Il nuovo divieto russo sulle adozioni americane vìola i trattati internazionali. I suoi proponenti si sono pero’ mostrati meno preoccupati di adempiere ai loro obblighi internazionali quanto desiderosi di trarre beneficio dalla manipolazione del “commercio” dei bambini. Hanno ragione – il trasferimento dei bambini dai loro orfanotrofi alle nostre famiglie produce una leva contrattuale enorme. E usarla costa pochissimo alla Russia. (Va detto per inciso che la compravendita di bambini è tassativamente vietata dalla normativa internazionale e sicuramente negli Usa ed in Russia anche se non si puo’ negare il perdurare di elementi di scambio commerciale. Il “mercato” dei bambini non è però soltanto legato a fattori strettamente economici bensì al più generale rapporto fra domanda e offerta del “bene-bambino”. )

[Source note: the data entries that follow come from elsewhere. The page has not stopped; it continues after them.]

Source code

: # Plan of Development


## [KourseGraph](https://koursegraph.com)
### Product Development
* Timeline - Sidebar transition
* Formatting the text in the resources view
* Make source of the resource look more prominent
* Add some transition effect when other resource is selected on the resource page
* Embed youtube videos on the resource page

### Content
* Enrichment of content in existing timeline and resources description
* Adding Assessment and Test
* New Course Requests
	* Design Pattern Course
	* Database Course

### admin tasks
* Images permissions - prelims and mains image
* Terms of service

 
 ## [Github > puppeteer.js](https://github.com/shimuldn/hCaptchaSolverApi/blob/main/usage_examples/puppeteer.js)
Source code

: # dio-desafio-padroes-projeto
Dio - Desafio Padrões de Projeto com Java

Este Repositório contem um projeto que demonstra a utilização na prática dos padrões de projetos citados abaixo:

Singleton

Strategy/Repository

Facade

Immaginate che i bambini siano analoghi ad un minerale ferroso: se un paese controlla il 10% del consumo di un’altra nazione, vi sorprenderebbe che lo usi per negoziare un accordo migliore, oppure per ottenere investimenti diretti? E' esattamente questa la posizione della Russia rispetto alla domanda americana di adozioni. Ovviamente, i bambini non sono minerali e i violatori dei diritti umani non sono (necessariamente) capitani d'azienda in cerca di finanziamenti esteri. Ma gli americani sono tra i più grandi consumatori dell'offerta mondiale di bambini in adozione, e la Russia è una delle loro fonti principali. Nel 2011, i bambini russi adottati negli Usa sono stati 970, su un totale di 9.320 adozioni straniere. Al secondo posto, un bel po' dopo la Cina (2.589) ma davanti alla Corea del Sud (736) e molto oltre qualsiasi altro concorrente. Dal punto di vista russo, c'è una forza in questi numeri.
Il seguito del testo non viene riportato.